- _Task instructions_:
Would you give the number of lines in the entries that contain the word "Endpoint"? Nothing else is needed.

- _Exercise inputs_:
◇ ◇ ◇ ◇
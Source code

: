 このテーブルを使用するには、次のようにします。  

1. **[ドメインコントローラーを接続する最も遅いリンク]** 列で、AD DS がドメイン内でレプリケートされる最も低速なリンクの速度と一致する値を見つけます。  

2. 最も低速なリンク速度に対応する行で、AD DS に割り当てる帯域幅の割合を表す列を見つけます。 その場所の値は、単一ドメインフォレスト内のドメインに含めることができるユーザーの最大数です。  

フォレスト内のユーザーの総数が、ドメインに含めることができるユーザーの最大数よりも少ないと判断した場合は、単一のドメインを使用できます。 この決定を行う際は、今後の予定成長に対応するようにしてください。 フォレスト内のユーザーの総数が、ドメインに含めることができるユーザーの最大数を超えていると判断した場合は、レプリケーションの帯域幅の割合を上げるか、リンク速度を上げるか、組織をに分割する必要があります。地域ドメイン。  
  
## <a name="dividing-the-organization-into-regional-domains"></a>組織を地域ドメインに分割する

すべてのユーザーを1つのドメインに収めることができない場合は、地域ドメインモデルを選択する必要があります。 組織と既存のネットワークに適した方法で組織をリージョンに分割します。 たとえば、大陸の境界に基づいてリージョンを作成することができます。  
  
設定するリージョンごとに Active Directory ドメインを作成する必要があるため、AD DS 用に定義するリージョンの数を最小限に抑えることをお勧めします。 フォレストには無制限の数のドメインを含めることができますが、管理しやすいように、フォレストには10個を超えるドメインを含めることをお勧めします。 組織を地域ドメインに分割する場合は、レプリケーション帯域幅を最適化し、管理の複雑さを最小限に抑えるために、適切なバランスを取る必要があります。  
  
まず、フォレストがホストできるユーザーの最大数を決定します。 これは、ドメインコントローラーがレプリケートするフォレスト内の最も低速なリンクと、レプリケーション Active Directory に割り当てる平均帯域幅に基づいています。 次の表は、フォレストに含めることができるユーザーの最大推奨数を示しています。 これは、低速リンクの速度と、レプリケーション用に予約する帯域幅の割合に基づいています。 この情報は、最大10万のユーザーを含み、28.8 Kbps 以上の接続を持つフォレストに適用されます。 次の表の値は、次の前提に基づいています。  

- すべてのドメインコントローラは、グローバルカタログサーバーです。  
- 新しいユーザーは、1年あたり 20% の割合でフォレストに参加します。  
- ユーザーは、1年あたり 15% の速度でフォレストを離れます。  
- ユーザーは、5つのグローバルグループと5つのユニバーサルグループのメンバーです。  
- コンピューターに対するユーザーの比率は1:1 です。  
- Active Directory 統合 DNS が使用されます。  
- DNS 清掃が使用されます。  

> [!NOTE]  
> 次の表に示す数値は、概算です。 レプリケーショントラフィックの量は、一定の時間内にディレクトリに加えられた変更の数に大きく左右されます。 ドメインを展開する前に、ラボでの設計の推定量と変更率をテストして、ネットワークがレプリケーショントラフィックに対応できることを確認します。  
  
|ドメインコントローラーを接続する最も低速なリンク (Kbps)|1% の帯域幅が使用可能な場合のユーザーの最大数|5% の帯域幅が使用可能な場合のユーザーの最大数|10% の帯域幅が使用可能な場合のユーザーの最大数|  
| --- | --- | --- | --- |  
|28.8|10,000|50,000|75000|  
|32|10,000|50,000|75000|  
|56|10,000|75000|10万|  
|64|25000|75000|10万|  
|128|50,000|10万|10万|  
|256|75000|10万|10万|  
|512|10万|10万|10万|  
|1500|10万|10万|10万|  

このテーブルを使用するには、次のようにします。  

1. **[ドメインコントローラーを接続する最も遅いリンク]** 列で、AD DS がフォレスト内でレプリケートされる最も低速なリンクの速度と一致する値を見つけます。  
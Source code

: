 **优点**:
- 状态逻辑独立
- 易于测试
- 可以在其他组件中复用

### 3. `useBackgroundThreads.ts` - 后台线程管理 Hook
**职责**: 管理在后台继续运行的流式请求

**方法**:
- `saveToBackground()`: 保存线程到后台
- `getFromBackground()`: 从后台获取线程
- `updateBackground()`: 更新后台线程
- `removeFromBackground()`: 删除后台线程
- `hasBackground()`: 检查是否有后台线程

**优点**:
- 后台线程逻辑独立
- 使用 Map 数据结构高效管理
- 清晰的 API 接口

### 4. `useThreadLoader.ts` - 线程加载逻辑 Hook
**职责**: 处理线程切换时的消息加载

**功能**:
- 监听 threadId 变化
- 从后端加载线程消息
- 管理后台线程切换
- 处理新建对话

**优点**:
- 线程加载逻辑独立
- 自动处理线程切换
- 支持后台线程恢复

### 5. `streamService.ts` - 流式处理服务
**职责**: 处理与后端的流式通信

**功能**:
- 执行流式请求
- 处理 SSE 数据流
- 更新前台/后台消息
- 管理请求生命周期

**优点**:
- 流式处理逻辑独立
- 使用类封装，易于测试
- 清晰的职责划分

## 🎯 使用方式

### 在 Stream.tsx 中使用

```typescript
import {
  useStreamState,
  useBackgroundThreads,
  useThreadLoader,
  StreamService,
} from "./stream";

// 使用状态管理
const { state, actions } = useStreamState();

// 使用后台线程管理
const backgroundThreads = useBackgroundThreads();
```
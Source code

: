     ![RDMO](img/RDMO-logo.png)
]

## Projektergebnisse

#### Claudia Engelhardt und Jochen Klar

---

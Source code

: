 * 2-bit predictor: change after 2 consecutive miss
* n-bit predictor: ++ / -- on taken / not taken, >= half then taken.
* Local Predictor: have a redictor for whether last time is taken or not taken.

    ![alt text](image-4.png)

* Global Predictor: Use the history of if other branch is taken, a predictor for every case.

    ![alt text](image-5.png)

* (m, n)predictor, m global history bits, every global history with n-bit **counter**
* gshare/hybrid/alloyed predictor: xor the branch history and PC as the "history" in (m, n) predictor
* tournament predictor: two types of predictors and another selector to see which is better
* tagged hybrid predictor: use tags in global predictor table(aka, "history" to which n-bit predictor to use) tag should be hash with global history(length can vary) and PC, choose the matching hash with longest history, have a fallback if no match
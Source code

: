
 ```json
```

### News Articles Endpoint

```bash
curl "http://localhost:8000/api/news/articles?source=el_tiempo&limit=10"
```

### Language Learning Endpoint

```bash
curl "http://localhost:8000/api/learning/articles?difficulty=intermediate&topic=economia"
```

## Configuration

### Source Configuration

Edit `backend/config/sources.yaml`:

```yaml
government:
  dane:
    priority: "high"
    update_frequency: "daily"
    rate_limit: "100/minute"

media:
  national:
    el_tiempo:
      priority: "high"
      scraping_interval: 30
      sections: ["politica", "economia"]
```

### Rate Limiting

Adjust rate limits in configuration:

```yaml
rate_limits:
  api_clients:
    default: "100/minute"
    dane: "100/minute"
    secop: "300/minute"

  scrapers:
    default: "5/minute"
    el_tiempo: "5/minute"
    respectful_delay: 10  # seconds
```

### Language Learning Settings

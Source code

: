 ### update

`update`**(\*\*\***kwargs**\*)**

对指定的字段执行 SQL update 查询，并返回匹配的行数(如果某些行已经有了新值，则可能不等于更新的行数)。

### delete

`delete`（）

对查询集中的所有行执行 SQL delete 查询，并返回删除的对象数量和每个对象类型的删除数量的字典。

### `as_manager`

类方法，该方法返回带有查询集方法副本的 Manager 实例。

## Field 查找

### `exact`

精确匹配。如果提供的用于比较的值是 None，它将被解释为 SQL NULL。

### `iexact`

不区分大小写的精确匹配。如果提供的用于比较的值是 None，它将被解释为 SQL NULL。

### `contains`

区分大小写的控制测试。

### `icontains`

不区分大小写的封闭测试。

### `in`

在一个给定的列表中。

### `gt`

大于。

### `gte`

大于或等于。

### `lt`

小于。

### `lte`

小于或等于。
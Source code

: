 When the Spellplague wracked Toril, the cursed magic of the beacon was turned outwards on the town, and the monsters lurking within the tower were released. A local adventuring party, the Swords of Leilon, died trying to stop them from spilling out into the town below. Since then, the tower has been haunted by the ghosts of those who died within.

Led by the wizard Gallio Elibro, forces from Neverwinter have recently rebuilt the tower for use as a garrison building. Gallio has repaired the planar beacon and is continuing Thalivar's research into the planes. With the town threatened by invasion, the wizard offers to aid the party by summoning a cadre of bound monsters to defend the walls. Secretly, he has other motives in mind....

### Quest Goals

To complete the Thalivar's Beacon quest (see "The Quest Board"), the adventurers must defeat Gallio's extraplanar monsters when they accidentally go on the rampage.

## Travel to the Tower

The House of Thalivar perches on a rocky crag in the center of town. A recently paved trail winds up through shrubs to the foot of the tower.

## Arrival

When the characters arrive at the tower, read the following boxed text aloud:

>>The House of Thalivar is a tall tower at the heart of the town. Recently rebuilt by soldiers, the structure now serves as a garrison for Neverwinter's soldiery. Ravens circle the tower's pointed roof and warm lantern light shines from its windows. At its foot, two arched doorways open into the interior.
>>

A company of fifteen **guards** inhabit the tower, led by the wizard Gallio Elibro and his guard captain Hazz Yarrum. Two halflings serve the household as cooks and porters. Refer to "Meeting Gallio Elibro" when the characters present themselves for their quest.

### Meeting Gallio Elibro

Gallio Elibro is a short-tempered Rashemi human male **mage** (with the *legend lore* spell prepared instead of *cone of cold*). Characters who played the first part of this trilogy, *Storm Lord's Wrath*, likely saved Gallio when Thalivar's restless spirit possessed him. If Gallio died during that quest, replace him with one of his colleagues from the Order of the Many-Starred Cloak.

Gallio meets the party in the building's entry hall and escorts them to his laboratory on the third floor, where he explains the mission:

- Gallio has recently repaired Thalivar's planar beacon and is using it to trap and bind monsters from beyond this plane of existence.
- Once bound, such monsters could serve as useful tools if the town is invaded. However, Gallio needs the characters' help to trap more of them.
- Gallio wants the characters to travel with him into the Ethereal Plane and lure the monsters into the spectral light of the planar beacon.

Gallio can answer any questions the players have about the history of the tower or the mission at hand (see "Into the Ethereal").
◇ ◇ ◇ ◇
- _Response to the task_:
2